I can find no examples of radically-different functionality in GPT or other mass-market transformer-based models. In the event I am wrong, I would be fascinated to read about them, but I would need to understand A) how these functionalities are different and B) how they can be productized. After that, I'd need to understand how this would be profitable, and in turn how this would scale into something truly world-changing.
"But for a given quality of model, haven't the inference costs already gone down by like 90% this year?" Have they?
"It should be pretty obvious to somebody who can read publicly available data that all of the increase over 5 years can't be attributed to AI."
I too read publicly-available data, and my source in this case is "Google."
Forgive the messy copy-paste. https://www.gstatic.com/gumdrop/sustainability/google-2024-e...

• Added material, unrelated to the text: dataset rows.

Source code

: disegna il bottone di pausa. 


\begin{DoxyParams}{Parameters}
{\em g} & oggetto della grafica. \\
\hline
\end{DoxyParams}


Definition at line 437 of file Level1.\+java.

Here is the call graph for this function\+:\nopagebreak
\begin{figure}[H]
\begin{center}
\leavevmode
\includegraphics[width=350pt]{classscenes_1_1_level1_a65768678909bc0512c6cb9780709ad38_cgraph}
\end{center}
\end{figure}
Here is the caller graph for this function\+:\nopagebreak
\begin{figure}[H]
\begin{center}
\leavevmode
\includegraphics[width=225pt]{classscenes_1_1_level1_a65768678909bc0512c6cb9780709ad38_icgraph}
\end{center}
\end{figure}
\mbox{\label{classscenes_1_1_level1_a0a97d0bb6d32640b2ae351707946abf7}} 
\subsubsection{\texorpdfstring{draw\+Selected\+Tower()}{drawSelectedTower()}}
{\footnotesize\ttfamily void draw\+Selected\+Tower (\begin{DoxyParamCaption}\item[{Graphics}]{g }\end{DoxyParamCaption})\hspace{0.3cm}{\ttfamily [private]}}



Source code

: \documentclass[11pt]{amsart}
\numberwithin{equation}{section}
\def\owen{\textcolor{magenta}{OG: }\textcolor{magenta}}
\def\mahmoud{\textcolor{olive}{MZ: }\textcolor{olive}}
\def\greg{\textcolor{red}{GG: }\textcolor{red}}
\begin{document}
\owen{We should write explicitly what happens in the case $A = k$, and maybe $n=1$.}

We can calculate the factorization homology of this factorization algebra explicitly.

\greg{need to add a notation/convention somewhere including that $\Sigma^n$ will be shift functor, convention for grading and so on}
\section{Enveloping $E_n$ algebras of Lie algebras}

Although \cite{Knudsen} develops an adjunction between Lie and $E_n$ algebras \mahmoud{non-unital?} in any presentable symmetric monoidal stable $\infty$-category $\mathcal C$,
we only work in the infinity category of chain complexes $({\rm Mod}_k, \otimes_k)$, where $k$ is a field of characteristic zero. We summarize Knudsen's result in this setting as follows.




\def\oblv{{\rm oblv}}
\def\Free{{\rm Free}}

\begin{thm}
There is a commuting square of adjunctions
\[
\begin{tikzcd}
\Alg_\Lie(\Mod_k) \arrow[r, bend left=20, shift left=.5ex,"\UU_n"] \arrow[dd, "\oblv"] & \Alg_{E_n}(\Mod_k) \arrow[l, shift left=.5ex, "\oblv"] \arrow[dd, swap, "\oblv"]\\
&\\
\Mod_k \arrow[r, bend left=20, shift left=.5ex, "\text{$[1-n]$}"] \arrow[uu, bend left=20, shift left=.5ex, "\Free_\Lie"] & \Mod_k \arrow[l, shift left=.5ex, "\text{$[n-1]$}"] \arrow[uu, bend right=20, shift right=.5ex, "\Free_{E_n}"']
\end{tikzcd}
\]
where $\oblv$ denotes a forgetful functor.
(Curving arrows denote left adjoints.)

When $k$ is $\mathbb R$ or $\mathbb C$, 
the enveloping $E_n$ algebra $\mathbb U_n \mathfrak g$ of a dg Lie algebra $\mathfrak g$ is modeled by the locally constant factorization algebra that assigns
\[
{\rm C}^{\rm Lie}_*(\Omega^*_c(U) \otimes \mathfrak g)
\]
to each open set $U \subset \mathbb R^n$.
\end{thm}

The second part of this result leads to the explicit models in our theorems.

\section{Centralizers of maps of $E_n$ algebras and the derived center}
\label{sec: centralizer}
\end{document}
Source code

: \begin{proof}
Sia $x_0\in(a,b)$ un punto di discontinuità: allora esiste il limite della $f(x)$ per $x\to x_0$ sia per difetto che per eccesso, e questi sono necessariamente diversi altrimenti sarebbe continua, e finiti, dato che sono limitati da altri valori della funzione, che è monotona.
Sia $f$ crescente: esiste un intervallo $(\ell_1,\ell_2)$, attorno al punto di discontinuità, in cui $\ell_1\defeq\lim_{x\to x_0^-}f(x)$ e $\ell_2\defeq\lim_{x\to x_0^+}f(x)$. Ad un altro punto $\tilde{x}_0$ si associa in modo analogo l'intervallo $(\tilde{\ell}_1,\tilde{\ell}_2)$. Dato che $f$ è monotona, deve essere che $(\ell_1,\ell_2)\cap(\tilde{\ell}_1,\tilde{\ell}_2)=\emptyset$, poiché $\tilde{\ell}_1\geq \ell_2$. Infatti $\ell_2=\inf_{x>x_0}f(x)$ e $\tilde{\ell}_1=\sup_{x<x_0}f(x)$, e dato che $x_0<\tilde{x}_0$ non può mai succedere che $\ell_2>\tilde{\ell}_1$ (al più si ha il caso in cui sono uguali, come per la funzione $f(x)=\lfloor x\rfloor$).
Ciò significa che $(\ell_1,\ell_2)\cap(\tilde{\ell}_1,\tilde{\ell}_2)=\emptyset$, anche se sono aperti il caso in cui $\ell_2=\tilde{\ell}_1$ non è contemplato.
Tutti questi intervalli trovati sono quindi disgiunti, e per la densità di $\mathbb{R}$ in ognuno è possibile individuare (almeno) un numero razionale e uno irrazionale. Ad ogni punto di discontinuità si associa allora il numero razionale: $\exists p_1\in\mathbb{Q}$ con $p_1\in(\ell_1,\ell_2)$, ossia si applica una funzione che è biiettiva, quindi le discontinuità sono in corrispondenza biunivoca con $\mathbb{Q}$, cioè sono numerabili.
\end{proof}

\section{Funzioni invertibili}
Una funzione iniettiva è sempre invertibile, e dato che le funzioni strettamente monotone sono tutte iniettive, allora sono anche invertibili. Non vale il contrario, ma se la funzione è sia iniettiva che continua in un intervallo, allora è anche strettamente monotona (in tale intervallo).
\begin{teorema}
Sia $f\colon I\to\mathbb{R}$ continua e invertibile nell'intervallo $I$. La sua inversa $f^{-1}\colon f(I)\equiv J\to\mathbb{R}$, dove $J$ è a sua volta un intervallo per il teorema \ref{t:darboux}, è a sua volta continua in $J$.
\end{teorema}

In 2023, our total GHG emissions were 14.3 million tCO2e, representing a 13% year-overyear increase and a 48% increase compared to our 2019 target base year. This result was primarily due to increases in data center energy consumption and supply chain emissions. As we further integrate AI into our products, reducing emissions may be challenging due to increasing energy demands from the greater intensity of AI compute, and the emissions associated with the expected increases in our technical infrastructure investment.